PROVIDED ENTRIES:
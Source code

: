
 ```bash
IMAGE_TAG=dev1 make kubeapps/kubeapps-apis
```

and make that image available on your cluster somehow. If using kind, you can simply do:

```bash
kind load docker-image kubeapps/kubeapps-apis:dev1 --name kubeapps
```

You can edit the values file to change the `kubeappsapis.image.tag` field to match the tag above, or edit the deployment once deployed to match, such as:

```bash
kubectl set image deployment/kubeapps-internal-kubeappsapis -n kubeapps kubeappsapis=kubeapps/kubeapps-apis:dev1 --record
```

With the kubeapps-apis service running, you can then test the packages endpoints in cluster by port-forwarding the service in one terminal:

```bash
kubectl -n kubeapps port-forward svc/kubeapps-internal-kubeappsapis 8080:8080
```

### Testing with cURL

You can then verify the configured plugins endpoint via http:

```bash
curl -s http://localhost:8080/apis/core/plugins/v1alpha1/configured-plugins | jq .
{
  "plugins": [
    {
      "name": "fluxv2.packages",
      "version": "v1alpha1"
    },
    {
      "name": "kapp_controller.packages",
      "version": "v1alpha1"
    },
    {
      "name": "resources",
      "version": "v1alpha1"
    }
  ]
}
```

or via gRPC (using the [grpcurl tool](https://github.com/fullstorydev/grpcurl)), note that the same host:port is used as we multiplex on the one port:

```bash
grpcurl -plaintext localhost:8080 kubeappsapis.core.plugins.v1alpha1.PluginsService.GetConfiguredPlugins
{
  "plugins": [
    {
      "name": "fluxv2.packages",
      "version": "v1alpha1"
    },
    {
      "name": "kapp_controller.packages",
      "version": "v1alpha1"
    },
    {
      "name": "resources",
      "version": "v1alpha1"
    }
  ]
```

EXERCISE:
Print the whole listing again, exactly.

RESPONSE TO THIS TASK:
Source code

:
 ```bash
IMAGE_TAG=dev1 make kubeapps/kubeapps-apis
```

and make that image available on your cluster somehow. If using kind, you can simply do:

```bash
kind load docker-image kubeapps/kubeapps-apis:dev1 --name kubeapps
```

You can edit the values file to change the `kubeappsapis.image.tag` field to match the tag above, or edit the deployment once deployed to match, such as:

```bash
kubectl set image deployment/kubeapps-internal-kubeappsapis -n kubeapps kubeappsapis=kubeapps/kubeapps-apis:dev1 --record
```

With the kubeapps-apis service running, you can then test the packages endpoints in cluster by port-forwarding the service in one terminal:

```bash
kubectl -n kubeapps port-forward svc/kubeapps-internal-kubeappsapis 8080:8080
```

### Testing with cURL

You can then verify the configured plugins endpoint via http:

```bash
curl -s http://localhost:8080/apis/core/plugins/v1alpha1/configured-plugins | jq .
{
  "plugins": [
    {
      "name": "fluxv2.packages",
      "version": "v1alpha1"
    },
    {
      "name": "kapp_controller.packages",
      "version": "v1alpha1"
    },
    {
      "name": "resources",
      "version": "v1alpha1"
    }
  ]
}
```

or via gRPC (using the [grpcurl tool](https://github.com/fullstorydev/grpcurl)), note that the same host:port is used as we multiplex on the one port:

```bash
grpcurl -plaintext localhost:8080 kubeappsapis.core.plugins.v1alpha1.PluginsService.GetConfiguredPlugins
{
  "plugins": [
    {
      "name": "fluxv2.packages",
      "version": "v1alpha1"
    },
    {
      "name": "kapp_controller.packages",
      "version": "v1alpha1"
    },
    {
      "name": "resources",
      "version": "v1alpha1"
    }
  ]
```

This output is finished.